Running my hands through my hair, I stared up into the blue-gray morning for a second, as a thick, puffy thunderhead rolled over the mountains. Great, a storm to match my mood. Better get in enough sprints to wear myself raged so I don’t sit around and just fret all damn day.
Weekends were the hardest for me. Monday through Friday I had Dean, Malia, and all the cubs to car for. Just thinking about the panda triplets, the raccoons, and those two big, squishy baby bears got my heart thumping.
Of course, was it really me taking care of them? Mechanically, I guess, yeah, but deep down I think it was the other way.
I squatted down, then stretched one leg out in front, then the other. Again I imagined the guy with the gun.
Bang!
It didn’t solve much, but the running kept me sane.
*
Phrases like ‘storm of the century’ lose most of their meaning when you live in a place where magical storms and
angry genies and mopey unicorns are things that actually exist, but when Whit Whitman said it this time, I sorta had to agree.

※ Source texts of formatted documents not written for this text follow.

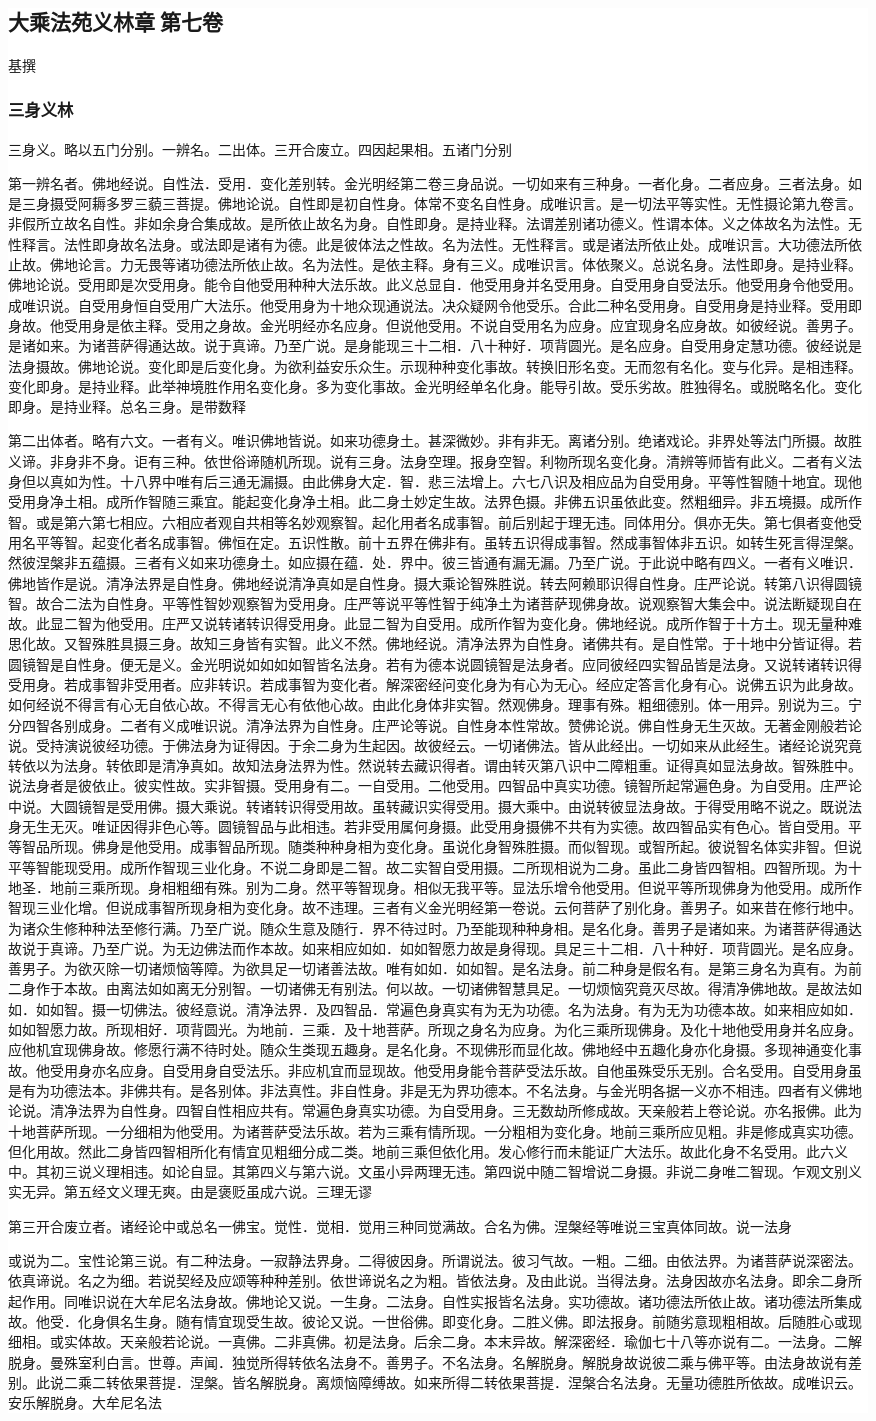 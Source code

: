 ## 大乘法苑义林章 第七卷

基撰

### 三身义林

三身义。略以五门分别。一辨名。二出体。三开合废立。四因起果相。五诸门分别

第一辨名者。佛地经说。自性法．受用．变化差别转。金光明经第二卷三身品说。一切如来有三种身。一者化身。二者应身。三者法身。如是三身摄受阿耨多罗三藐三菩提。佛地论说。自性即是初自性身。体常不变名自性身。成唯识言。是一切法平等实性。无性摄论第九卷言。非假所立故名自性。非如余身合集成故。是所依止故名为身。自性即身。是持业释。法谓差别诸功德义。性谓本体。义之体故名为法性。无性释言。法性即身故名法身。或法即是诸有为德。此是彼体法之性故。名为法性。无性释言。或是诸法所依止处。成唯识言。大功德法所依止故。佛地论言。力无畏等诸功德法所依止故。名为法性。是依主释。身有三义。成唯识言。体依聚义。总说名身。法性即身。是持业释。佛地论说。受用即是次受用身。能令自他受用种种大法乐故。此义总显自．他受用身并名受用身。自受用身自受法乐。他受用身令他受用。成唯识说。自受用身恒自受用广大法乐。他受用身为十地众现通说法。决众疑网令他受乐。合此二种名受用身。自受用身是持业释。受用即身故。他受用身是依主释。受用之身故。金光明经亦名应身。但说他受用。不说自受用名为应身。应宜现身名应身故。如彼经说。善男子。是诸如来。为诸菩萨得通达故。说于真谛。乃至广说。是身能现三十二相．八十种好．项背圆光。是名应身。自受用身定慧功德。彼经说是法身摄故。佛地论说。变化即是后变化身。为欲利益安乐众生。示现种种变化事故。转换旧形名变。无而忽有名化。变与化异。是相违释。变化即身。是持业释。此举神境胜作用名变化身。多为变化事故。金光明经单名化身。能导引故。受乐劣故。胜独得名。或脱略名化。变化即身。是持业释。总名三身。是带数释

第二出体者。略有六文。一者有义。唯识佛地皆说。如来功德身土。甚深微妙。非有非无。离诸分别。绝诸戏论。非界处等法门所摄。故胜义谛。非身非不身。讵有三种。依世俗谛随机所现。说有三身。法身空理。报身空智。利物所现名变化身。清辨等师皆有此义。二者有义法身但以真如为性。十八界中唯有后三通无漏摄。由此佛身大定．智．悲三法增上。六七八识及相应品为自受用身。平等性智随十地宜。现他受用身净土相。成所作智随三乘宜。能起变化身净土相。此二身土妙定生故。法界色摄。非佛五识虽依此变。然粗细异。非五境摄。成所作智。或是第六第七相应。六相应者观自共相等名妙观察智。起化用者名成事智。前后别起于理无违。同体用分。俱亦无失。第七俱者变他受用名平等智。起变化者名成事智。佛恒在定。五识性散。前十五界在佛非有。虽转五识得成事智。然成事智体非五识。如转生死言得涅槃。然彼涅槃非五蕴摄。三者有义如来功德身土。如应摄在蕴．处．界中。彼三皆通有漏无漏。乃至广说。于此说中略有四义。一者有义唯识．佛地皆作是说。清净法界是自性身。佛地经说清净真如是自性身。摄大乘论智殊胜说。转去阿赖耶识得自性身。庄严论说。转第八识得圆镜智。故合二法为自性身。平等性智妙观察智为受用身。庄严等说平等性智于纯净土为诸菩萨现佛身故。说观察智大集会中。说法断疑现自在故。此显二智为他受用。庄严又说转诸转识得受用身。此显二智为自受用。成所作智为变化身。佛地经说。成所作智于十方土。现无量种难思化故。又智殊胜具摄三身。故知三身皆有实智。此义不然。佛地经说。清净法界为自性身。诸佛共有。是自性常。于十地中分皆证得。若圆镜智是自性身。便无是义。金光明说如如如如智皆名法身。若有为德本说圆镜智是法身者。应同彼经四实智品皆是法身。又说转诸转识得受用身。若成事智非受用者。应非转识。若成事智为变化者。解深密经问变化身为有心为无心。经应定答言化身有心。说佛五识为此身故。如何经说不得言有心无自依心故。不得言无心有依他心故。由此化身体非实智。然观佛身。理事有殊。粗细德别。体一用异。别说为三。宁分四智各别成身。二者有义成唯识说。清净法界为自性身。庄严论等说。自性身本性常故。赞佛论说。佛自性身无生灭故。无著金刚般若论说。受持演说彼经功德。于佛法身为证得因。于余二身为生起因。故彼经云。一切诸佛法。皆从此经出。一切如来从此经生。诸经论说究竟转依以为法身。转依即是清净真如。故知法身法界为性。然说转去藏识得者。谓由转灭第八识中二障粗重。证得真如显法身故。智殊胜中。说法身者是彼依止。彼实性故。实非智摄。受用身有二。一自受用。二他受用。四智品中真实功德。镜智所起常遍色身。为自受用。庄严论中说。大圆镜智是受用佛。摄大乘说。转诸转识得受用故。虽转藏识实得受用。摄大乘中。由说转彼显法身故。于得受用略不说之。既说法身无生无灭。唯证因得非色心等。圆镜智品与此相违。若非受用属何身摄。此受用身摄佛不共有为实德。故四智品实有色心。皆自受用。平等智品所现。佛身是他受用。成事智品所现。随类种种身相为变化身。虽说化身智殊胜摄。而似智现。或智所起。彼说智名体实非智。但说平等智能现受用。成所作智现三业化身。不说二身即是二智。故二实智自受用摄。二所现相说为二身。虽此二身皆四智相。四智所现。为十地圣．地前三乘所现。身相粗细有殊。别为二身。然平等智现身。相似无我平等。显法乐增令他受用。但说平等所现佛身为他受用。成所作智现三业化增。但说成事智所现身相为变化身。故不违理。三者有义金光明经第一卷说。云何菩萨了别化身。善男子。如来昔在修行地中。为诸众生修种种法至修行满。乃至广说。随众生意及随行．界不待过时。乃至能现种种身相。是名化身。善男子是诸如来。为诸菩萨得通达故说于真谛。乃至广说。为无边佛法而作本故。如来相应如如．如如智愿力故是身得现。具足三十二相．八十种好．项背圆光。是名应身。善男子。为欲灭除一切诸烦恼等障。为欲具足一切诸善法故。唯有如如．如如智。是名法身。前二种身是假名有。是第三身名为真有。为前二身作于本故。由离法如如离无分别智。一切诸佛无有别法。何以故。一切诸佛智慧具足。一切烦恼究竟灭尽故。得清净佛地故。是故法如如．如如智。摄一切佛法。彼经意说。清净法界．及四智品．常遍色身真实有为无为功德。名为法身。有为无为功德本故。如来相应如如．如如智愿力故。所现相好．项背圆光。为地前．三乘．及十地菩萨。所现之身名为应身。为化三乘所现佛身。及化十地他受用身并名应身。应他机宜现佛身故。修愿行满不待时处。随众生类现五趣身。是名化身。不现佛形而显化故。佛地经中五趣化身亦化身摄。多现神通变化事故。他受用身亦名应身。自受用身自受法乐。非应机宜而显现故。他受用身能令菩萨受法乐故。自他虽殊受乐无别。合名受用。自受用身虽是有为功德法本。非佛共有。是各别体。非法真性。非自性身。非是无为界功德本。不名法身。与金光明各据一义亦不相违。四者有义佛地论说。清净法界为自性身。四智自性相应共有。常遍色身真实功德。为自受用身。三无数劫所修成故。天亲般若上卷论说。亦名报佛。此为十地菩萨所现。一分细相为他受用。为诸菩萨受法乐故。若为三乘有情所现。一分粗相为变化身。地前三乘所应见粗。非是修成真实功德。但化用故。然此二身皆四智相所化有情宜见粗细分成二类。地前三乘但依化用。发心修行而未能证广大法乐。故此化身不名受用。此六义中。其初三说义理相违。如论自显。其第四义与第六说。文虽小异两理无违。第四说中随二智增说二身摄。非说二身唯二智现。乍观文别义实无异。第五经文义理无爽。由是褒贬虽成六说。三理无谬

第三开合废立者。诸经论中或总名一佛宝。觉性．觉相．觉用三种同觉满故。合名为佛。涅槃经等唯说三宝真体同故。说一法身

或说为二。宝性论第三说。有二种法身。一寂静法界身。二得彼因身。所谓说法。彼习气故。一粗。二细。由依法界。为诸菩萨说深密法。依真谛说。名之为细。若说契经及应颂等种种差别。依世谛说名之为粗。皆依法身。及由此说。当得法身。法身因故亦名法身。即余二身所起作用。同唯识说在大牟尼名法身故。佛地论又说。一生身。二法身。自性实报皆名法身。实功德故。诸功德法所依止故。诸功德法所集成故。他受．化身俱名生身。随有情宜现受生故。彼论又说。一世俗佛。即变化身。二胜义佛。即法报身。前随劣意现粗相故。后随胜心或现细相。或实体故。天亲般若论说。一真佛。二非真佛。初是法身。后余二身。本末异故。解深密经．瑜伽七十八等亦说有二。一法身。二解脱身。曼殊室利白言。世尊。声闻．独觉所得转依名法身不。善男子。不名法身。名解脱身。解脱身故说彼二乘与佛平等。由法身故说有差别。此说二乘二转依果菩提．涅槃。皆名解脱身。离烦恼障缚故。如来所得二转依果菩提．涅槃合名法身。无量功德胜所依故。成唯识云。安乐解脱身。大牟尼名法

The clouds roiling on the horizon were just about the same shade of silver as Whit’s impeccably manicured hair, and they had dark gray streaks pouring out of them. Heavy, heavy rain was coming.
I chuckled, thinking about Whit’s underling, Jake Jackson, and how he had actually said that Whit’s voice was sex to his ears, and somehow kept a straight face. I shook my head, grateful for a tiny break from the grinding agony in my brain.
“This storm,” Whit said, with his gravelly gravitas, “this one will be big. We’ve seen some rains this season already, Jamesburg, of course, but nothing like this. Thanks for the report, Jake, thanks very much. In other closing news, the rivers remain low, though I’m sure that after this storm, that won’t continue to be the case. I can only hope the rain comes slowly enough that the rivers don’t overflow. Jamesburg has a wonderful gutter system, but... I’m not entirely sure even our incredible city management team could hope to contain five rivers flooding at once. This is Whit Whitman, signing out. Stay safe, Jamesburg.”
He stared at the camera for a few seconds longer than he normally did before the cameras cut off. His normally calm, hyper-reasonable demeanor cracked slightly, although I’m sure he didn’t realize he was still being watched. Whit pulled the corner of his mustache between his lips and gnawed lightly. He looked over to the left, like someone was calling to him from off camera, and frowned almost imperceptibly.
Finally, the cameras cut, and a commercial for life insurance replaced the worried news anchor. Glorious irony? Why yes, I think so.
Wedged between my ass and the couch, my phone buzzed urgently. My heart skipped a beat as I pulled it out of my back pocket, but then I remembered Orion had left his phone – the one I had to force him to buy in the first place – on the nightstand. It was Dean, anyway.
“Hey,” I said, sounding far more deflated than I meant. “What’s up?”
“No word from Orion yet?” he asked. Dean sounded almost as nervous as I was. “You must be worried.”